# THE PROBLEM
All that should be output is the block of lines below from the line with "Tanto o ponteiro" to the line with "- Á medida que", both included, exactly as written.

# DATA SUPPLIED
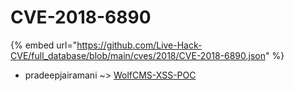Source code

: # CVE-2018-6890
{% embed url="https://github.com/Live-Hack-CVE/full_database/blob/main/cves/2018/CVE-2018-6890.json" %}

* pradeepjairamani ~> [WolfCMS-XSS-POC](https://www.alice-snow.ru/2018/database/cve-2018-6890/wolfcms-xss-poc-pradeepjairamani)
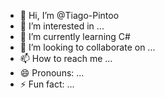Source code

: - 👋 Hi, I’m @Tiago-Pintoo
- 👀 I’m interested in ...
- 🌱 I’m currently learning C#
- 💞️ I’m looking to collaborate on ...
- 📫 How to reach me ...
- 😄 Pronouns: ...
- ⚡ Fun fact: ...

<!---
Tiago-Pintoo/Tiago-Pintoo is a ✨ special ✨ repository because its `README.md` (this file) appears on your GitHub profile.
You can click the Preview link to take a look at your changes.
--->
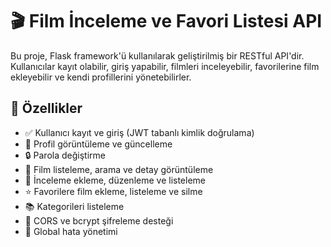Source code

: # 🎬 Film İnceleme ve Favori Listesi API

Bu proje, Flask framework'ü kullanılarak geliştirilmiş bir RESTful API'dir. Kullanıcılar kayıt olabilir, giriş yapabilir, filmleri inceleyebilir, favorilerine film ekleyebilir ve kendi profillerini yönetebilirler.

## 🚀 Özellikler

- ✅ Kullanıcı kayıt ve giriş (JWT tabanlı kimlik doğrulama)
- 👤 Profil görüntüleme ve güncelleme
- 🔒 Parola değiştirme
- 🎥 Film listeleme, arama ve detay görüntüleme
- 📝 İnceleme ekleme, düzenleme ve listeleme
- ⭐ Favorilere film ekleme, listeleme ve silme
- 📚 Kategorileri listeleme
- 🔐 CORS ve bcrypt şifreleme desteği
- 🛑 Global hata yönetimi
...
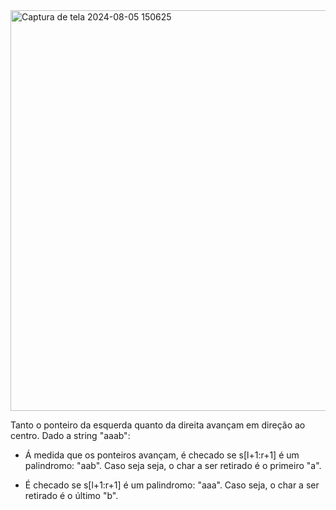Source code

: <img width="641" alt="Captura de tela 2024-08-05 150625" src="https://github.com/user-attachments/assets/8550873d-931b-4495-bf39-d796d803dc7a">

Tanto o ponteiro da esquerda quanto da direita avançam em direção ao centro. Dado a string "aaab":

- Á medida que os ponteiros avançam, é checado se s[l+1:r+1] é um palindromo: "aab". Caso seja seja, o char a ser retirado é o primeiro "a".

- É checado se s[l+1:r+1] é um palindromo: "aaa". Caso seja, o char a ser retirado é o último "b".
...
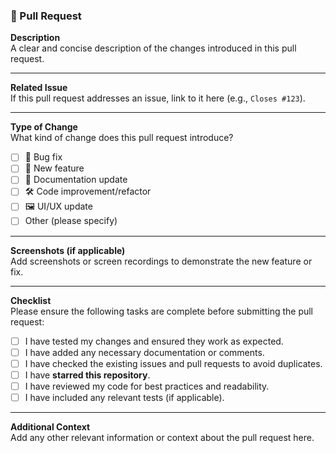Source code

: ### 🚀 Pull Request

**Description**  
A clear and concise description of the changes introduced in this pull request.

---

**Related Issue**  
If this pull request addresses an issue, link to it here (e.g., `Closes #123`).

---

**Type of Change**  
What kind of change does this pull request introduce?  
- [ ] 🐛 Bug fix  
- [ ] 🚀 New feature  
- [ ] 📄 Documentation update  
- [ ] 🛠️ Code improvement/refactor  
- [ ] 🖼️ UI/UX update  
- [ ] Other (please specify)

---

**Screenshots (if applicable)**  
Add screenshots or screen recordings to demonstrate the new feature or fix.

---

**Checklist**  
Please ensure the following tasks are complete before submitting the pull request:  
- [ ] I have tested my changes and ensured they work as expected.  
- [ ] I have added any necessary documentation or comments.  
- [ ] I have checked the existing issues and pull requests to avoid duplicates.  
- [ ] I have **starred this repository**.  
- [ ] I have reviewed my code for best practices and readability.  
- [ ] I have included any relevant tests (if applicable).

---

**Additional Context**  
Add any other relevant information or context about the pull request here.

# RESPONSE TO THE TASK
Tanto o ponteiro da esquerda quanto da direita avançam em direção ao centro. Dado a string "aaab":

- Á medida que os ponteiros avançam, é checado se s[l+1:r+1] é um palindromo: "aab". Caso seja seja, o char a ser retirado é o primeiro "a".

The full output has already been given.